TASK ITEM
Check every line of the entries that follow, and copy the ones containing "terms".

RECORDS PROVIDED
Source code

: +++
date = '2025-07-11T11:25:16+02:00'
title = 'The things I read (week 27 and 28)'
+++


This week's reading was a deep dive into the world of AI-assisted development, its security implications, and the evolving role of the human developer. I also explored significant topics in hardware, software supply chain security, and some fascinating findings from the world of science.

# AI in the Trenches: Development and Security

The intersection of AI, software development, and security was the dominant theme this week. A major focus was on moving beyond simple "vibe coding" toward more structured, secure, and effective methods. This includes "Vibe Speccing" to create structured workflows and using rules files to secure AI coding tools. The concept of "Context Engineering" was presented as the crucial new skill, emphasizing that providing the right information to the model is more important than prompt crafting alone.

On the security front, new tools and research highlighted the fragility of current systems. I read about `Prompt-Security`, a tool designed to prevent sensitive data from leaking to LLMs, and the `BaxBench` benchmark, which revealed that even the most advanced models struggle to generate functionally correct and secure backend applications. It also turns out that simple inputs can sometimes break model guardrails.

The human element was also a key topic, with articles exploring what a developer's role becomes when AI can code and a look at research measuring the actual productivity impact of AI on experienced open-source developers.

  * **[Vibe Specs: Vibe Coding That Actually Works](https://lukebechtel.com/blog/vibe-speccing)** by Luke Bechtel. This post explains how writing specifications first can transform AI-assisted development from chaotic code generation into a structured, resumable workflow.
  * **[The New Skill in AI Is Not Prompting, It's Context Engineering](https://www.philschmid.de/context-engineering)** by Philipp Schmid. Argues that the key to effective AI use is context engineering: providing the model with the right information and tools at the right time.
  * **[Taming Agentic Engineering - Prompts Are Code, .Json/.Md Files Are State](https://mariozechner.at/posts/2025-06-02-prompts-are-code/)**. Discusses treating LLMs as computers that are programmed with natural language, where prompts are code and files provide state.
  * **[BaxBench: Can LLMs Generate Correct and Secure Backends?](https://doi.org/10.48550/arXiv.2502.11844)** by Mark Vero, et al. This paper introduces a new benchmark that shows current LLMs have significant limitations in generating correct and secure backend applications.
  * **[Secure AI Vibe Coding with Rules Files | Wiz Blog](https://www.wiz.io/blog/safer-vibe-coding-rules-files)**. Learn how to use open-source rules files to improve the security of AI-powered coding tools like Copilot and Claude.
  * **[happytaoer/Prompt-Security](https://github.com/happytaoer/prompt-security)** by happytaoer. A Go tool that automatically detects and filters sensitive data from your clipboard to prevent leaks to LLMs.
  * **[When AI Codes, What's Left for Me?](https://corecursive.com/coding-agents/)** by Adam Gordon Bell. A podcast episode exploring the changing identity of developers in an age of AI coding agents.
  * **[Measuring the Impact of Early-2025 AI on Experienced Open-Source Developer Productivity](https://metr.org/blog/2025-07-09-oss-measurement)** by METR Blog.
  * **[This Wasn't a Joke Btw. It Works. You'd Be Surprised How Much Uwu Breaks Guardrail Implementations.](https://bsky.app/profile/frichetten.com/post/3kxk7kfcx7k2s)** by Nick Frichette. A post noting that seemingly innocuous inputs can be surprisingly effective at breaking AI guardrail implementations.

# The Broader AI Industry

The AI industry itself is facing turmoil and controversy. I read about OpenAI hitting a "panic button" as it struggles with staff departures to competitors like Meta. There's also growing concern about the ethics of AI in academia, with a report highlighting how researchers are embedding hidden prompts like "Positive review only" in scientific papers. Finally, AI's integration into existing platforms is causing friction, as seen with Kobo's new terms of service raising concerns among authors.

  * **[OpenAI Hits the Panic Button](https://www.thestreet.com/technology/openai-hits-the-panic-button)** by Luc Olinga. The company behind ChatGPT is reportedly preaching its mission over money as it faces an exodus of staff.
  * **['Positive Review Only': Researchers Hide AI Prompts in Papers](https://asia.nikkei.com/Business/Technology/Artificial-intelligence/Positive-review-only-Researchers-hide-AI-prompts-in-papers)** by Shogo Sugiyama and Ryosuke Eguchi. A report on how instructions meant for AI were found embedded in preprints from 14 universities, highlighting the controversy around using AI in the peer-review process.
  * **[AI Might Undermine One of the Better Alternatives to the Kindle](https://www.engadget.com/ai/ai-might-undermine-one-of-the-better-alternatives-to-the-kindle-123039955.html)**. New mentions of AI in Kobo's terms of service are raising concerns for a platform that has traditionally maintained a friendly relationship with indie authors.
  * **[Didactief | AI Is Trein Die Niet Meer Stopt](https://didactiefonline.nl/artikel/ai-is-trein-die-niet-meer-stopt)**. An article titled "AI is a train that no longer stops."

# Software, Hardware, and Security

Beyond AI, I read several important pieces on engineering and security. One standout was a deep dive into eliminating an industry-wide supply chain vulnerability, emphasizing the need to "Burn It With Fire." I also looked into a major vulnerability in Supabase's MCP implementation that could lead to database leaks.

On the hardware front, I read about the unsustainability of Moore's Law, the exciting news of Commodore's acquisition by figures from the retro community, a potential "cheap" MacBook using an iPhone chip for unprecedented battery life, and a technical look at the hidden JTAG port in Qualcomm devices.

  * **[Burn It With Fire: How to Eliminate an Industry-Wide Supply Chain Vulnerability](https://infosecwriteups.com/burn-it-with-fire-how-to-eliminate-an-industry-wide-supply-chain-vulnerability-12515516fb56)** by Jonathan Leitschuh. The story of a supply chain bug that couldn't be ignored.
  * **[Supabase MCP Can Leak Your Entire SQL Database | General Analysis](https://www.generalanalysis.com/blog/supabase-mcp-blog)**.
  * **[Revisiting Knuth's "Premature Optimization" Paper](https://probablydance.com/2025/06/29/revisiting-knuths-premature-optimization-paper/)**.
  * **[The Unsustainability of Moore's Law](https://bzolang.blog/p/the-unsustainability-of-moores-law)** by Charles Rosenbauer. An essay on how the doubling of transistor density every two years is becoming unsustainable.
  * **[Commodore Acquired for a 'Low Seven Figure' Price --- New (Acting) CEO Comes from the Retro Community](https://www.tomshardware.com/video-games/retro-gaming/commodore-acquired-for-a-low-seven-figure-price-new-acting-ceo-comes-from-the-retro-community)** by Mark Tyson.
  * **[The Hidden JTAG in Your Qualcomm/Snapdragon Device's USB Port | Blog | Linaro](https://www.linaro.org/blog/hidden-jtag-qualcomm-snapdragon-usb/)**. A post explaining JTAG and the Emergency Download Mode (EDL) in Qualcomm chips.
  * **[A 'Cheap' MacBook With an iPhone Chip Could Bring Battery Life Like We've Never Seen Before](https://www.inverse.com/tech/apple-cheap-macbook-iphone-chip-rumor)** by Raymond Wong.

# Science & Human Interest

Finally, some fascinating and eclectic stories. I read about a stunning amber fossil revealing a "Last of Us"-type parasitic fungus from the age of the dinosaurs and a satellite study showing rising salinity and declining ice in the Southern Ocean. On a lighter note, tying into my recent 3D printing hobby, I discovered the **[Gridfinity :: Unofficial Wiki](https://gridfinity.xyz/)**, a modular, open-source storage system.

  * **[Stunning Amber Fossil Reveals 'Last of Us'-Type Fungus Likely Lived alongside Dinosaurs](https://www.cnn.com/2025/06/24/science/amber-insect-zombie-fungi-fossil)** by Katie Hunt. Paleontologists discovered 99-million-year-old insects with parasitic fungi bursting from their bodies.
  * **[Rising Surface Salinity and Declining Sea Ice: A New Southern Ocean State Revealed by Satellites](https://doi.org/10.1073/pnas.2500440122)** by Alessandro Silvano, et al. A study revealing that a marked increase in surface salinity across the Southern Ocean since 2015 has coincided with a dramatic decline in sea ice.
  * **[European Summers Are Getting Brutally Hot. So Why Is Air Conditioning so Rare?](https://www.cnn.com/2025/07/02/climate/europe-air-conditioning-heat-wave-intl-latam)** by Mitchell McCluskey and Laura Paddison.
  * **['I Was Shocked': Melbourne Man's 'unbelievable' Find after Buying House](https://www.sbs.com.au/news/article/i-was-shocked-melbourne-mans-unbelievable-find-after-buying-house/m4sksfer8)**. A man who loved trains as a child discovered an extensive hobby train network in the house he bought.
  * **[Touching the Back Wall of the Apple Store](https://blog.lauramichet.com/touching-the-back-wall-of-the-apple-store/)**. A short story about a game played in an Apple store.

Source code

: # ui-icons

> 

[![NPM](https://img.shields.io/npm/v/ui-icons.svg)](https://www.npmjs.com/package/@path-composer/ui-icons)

SOLVED PROBLEM
The AI industry itself is facing turmoil and controversy. I read about OpenAI hitting a "panic button" as it struggles with staff departures to competitors like Meta. There's also growing concern about the ethics of AI in academia, with a report highlighting how researchers are embedding hidden prompts like "Positive review only" in scientific papers. Finally, AI's integration into existing platforms is causing friction, as seen with Kobo's new terms of service raising concerns among authors.
  * **[AI Might Undermine One of the Better Alternatives to the Kindle](https://www.engadget.com/ai/ai-might-undermine-one-of-the-better-alternatives-to-the-kindle-123039955.html)**. New mentions of AI in Kobo's terms of service are raising concerns for a platform that has traditionally maintained a friendly relationship with indie authors.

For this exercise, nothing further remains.